# PROVIDED DATA:

..........

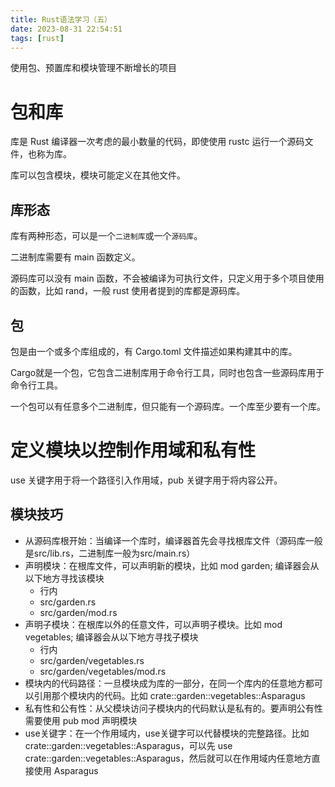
 ```yaml
---
title: Rust语法学习（五）
date: 2023-08-31 22:54:51
tags: [rust]
---
```


使用包、预置库和模块管理不断增长的项目

<!--more-->

# 包和库

库是 Rust 编译器一次考虑的最小数量的代码，即使使用 rustc 运行一个源码文件，也称为库。

库可以包含模块，模块可能定义在其他文件。

## 库形态

库有两种形态，可以是一个`二进制库`或一个`源码库`。

二进制库需要有 main 函数定义。

源码库可以没有 main 函数，不会被编译为可执行文件，只定义用于多个项目使用的函数，比如 rand，一般 rust 使用者提到的库都是源码库。

## 包

包是由一个或多个库组成的，有 Cargo.toml 文件描述如果构建其中的库。

Cargo就是一个包，它包含二进制库用于命令行工具，同时也包含一些源码库用于命令行工具。

一个包可以有任意多个二进制库，但只能有一个源码库。一个库至少要有一个库。

# 定义模块以控制作用域和私有性

use 关键字用于将一个路径引入作用域，pub 关键字用于将内容公开。

## 模块技巧

- 从源码库根开始：当编译一个库时，编译器首先会寻找根库文件（源码库一般是src/lib.rs，二进制库一般为src/main.rs）
- 声明模块：在根库文件，可以声明新的模块，比如 mod garden; 编译器会从以下地方寻找该模块
    - 行内
    - src/garden.rs
    - src/garden/mod.rs
- 声明子模块：在根库以外的任意文件，可以声明子模块。比如 mod vegetables; 编译器会从以下地方寻找子模块
   - 行内
   - src/garden/vegetables.rs
   - src/garden/vegetables/mod.rs
- 模块内的代码路径：一旦模块成为库的一部分，在同一个库内的任意地方都可以引用那个模块内的代码。比如 crate::garden::vegetables::Asparagus
- 私有性和公有性：从父模块访问子模块内的代码默认是私有的。要声明公有性需要使用 pub mod 声明模块
- use关键字：在一个作用域内，use关键字可以代替模块的完整路径。比如 crate::garden::vegetables::Asparagus，可以先 use crate::garden::vegetables::Asparagus，然后就可以在作用域内任意地方直接使用 Asparagus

..........

# TASK GOAL:
Your answer must be the records exactly as they stand, with no pictures in it.

# RESPONSE TO THIS TASK:
 ```yaml
---
title: Rust语法学习（五）
date: 2023-08-31 22:54:51
tags: [rust]
---
```


使用包、预置库和模块管理不断增长的项目

<!--more-->

# 包和库

库是 Rust 编译器一次考虑的最小数量的代码，即使使用 rustc 运行一个源码文件，也称为库。

库可以包含模块，模块可能定义在其他文件。

## 库形态

库有两种形态，可以是一个`二进制库`或一个`源码库`。

二进制库需要有 main 函数定义。

源码库可以没有 main 函数，不会被编译为可执行文件，只定义用于多个项目使用的函数，比如 rand，一般 rust 使用者提到的库都是源码库。

## 包

包是由一个或多个库组成的，有 Cargo.toml 文件描述如果构建其中的库。

Cargo就是一个包，它包含二进制库用于命令行工具，同时也包含一些源码库用于命令行工具。

一个包可以有任意多个二进制库，但只能有一个源码库。一个库至少要有一个库。

# 定义模块以控制作用域和私有性

use 关键字用于将一个路径引入作用域，pub 关键字用于将内容公开。

## 模块技巧

- 从源码库根开始：当编译一个库时，编译器首先会寻找根库文件（源码库一般是src/lib.rs，二进制库一般为src/main.rs）
- 声明模块：在根库文件，可以声明新的模块，比如 mod garden; 编译器会从以下地方寻找该模块
    - 行内
    - src/garden.rs
    - src/garden/mod.rs
- 声明子模块：在根库以外的任意文件，可以声明子模块。比如 mod vegetables; 编译器会从以下地方寻找子模块
   - 行内
   - src/garden/vegetables.rs
   - src/garden/vegetables/mod.rs
- 模块内的代码路径：一旦模块成为库的一部分，在同一个库内的任意地方都可以引用那个模块内的代码。比如 crate::garden::vegetables::Asparagus
- 私有性和公有性：从父模块访问子模块内的代码默认是私有的。要声明公有性需要使用 pub mod 声明模块
- use关键字：在一个作用域内，use关键字可以代替模块的完整路径。比如 crate::garden::vegetables::Asparagus，可以先 use crate::garden::vegetables::Asparagus，然后就可以在作用域内任意地方直接使用 Asparagus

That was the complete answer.